About this task ▸ Which lines below include the string "トピックに関連項目を追加する方法"? Please show each one.

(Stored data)
+ + + + + + +
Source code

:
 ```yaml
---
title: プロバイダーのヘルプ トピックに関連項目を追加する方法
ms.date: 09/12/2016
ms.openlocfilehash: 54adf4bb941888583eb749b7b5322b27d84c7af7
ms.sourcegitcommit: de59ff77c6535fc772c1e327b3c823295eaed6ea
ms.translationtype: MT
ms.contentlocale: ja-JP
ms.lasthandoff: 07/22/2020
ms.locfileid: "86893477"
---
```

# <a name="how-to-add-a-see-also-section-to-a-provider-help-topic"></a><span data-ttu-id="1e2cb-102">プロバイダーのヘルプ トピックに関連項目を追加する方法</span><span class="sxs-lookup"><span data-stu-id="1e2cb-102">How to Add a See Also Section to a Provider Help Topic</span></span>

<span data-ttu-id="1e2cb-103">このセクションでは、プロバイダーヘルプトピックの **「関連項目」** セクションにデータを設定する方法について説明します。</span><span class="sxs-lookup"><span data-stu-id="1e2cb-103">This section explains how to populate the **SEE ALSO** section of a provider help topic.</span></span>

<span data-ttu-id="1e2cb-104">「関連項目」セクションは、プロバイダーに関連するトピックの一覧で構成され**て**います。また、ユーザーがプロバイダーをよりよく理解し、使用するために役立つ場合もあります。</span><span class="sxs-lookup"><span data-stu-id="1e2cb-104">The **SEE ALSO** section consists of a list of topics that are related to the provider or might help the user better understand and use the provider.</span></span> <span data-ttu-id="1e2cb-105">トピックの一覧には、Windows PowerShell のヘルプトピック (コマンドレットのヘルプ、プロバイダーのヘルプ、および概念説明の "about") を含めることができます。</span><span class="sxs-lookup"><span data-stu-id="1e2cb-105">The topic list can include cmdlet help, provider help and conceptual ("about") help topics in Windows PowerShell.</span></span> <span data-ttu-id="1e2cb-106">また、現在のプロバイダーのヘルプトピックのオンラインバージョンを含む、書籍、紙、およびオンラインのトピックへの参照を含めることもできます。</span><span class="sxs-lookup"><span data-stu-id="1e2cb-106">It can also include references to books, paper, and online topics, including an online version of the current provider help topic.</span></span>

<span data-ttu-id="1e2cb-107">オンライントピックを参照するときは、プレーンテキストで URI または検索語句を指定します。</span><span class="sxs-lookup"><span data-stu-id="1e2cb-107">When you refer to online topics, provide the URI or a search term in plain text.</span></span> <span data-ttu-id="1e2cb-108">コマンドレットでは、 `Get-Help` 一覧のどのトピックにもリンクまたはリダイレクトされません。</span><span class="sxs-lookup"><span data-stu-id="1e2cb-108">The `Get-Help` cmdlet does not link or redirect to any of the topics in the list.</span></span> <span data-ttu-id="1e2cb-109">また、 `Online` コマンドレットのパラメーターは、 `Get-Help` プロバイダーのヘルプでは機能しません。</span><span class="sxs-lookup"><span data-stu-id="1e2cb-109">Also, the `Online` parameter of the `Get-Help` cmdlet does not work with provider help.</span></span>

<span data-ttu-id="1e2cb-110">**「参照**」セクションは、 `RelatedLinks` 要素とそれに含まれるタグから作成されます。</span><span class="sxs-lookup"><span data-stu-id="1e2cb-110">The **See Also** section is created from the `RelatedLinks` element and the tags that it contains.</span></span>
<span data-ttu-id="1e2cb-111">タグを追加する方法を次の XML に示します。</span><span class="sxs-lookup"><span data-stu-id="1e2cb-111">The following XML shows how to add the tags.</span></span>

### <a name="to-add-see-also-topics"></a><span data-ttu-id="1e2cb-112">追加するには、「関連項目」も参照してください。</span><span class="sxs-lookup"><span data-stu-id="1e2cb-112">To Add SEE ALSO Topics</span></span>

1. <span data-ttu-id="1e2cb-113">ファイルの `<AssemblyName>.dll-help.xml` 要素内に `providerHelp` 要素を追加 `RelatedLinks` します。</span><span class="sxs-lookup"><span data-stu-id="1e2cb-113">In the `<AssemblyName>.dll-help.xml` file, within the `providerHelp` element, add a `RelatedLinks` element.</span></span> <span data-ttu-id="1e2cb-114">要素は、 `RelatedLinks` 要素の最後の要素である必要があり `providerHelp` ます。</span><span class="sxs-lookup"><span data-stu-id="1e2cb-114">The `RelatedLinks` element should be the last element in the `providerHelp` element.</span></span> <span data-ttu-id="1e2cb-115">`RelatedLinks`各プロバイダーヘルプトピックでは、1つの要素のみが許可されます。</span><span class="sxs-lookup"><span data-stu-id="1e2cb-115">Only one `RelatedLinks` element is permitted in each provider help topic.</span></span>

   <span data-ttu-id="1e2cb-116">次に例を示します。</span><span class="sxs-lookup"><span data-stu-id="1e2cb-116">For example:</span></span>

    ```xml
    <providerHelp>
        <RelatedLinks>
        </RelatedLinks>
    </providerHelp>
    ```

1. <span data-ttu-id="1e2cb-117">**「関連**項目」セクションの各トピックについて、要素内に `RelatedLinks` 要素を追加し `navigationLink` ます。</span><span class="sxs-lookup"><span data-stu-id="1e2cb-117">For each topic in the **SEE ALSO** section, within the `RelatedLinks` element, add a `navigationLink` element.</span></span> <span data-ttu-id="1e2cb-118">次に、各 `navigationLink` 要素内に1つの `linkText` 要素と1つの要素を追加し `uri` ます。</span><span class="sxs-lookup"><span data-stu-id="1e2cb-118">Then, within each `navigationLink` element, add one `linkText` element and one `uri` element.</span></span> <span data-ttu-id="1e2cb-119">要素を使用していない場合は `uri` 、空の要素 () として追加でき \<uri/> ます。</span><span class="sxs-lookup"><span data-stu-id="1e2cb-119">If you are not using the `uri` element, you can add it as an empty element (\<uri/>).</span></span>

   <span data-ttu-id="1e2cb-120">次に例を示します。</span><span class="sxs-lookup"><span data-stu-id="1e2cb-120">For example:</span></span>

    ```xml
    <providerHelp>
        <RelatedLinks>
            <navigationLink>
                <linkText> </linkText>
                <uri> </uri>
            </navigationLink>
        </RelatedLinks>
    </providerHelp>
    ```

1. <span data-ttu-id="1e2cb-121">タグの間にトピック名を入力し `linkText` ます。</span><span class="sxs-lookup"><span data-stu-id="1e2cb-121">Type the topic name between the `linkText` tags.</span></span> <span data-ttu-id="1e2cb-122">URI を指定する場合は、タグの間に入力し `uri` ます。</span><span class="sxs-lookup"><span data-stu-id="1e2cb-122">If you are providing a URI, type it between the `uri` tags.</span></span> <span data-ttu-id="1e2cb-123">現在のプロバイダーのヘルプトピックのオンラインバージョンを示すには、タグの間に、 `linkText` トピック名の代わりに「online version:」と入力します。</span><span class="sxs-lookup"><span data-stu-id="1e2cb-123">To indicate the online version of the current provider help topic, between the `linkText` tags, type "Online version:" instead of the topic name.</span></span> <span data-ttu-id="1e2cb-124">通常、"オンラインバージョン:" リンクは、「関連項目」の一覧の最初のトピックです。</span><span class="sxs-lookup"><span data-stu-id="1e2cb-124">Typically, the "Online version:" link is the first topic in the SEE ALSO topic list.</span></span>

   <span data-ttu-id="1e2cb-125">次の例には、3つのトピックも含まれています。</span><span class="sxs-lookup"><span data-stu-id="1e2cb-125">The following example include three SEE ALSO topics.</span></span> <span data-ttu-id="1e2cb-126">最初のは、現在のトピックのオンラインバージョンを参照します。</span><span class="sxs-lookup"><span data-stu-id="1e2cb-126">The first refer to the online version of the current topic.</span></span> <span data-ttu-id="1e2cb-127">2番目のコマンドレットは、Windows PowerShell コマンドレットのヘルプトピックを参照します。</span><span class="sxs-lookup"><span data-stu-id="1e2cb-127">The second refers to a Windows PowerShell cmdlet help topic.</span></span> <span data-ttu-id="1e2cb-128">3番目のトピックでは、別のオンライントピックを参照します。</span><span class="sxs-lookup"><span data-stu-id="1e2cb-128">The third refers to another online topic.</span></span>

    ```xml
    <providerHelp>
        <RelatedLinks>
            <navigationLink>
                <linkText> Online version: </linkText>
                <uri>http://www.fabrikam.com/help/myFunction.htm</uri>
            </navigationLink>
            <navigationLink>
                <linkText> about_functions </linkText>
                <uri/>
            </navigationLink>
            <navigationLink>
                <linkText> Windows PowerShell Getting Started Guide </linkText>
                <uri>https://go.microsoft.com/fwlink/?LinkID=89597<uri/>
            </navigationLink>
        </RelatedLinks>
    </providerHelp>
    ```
+ + + + + + +
Answer to the exercise ▸
title: プロバイダーのヘルプ トピックに関連項目を追加する方法
# <a name="how-to-add-a-see-also-section-to-a-provider-help-topic"></a><span data-ttu-id="1e2cb-102">プロバイダーのヘルプ トピックに関連項目を追加する方法</span><span class="sxs-lookup"><span data-stu-id="1e2cb-102">How to Add a See Also Section to a Provider Help Topic</span></span>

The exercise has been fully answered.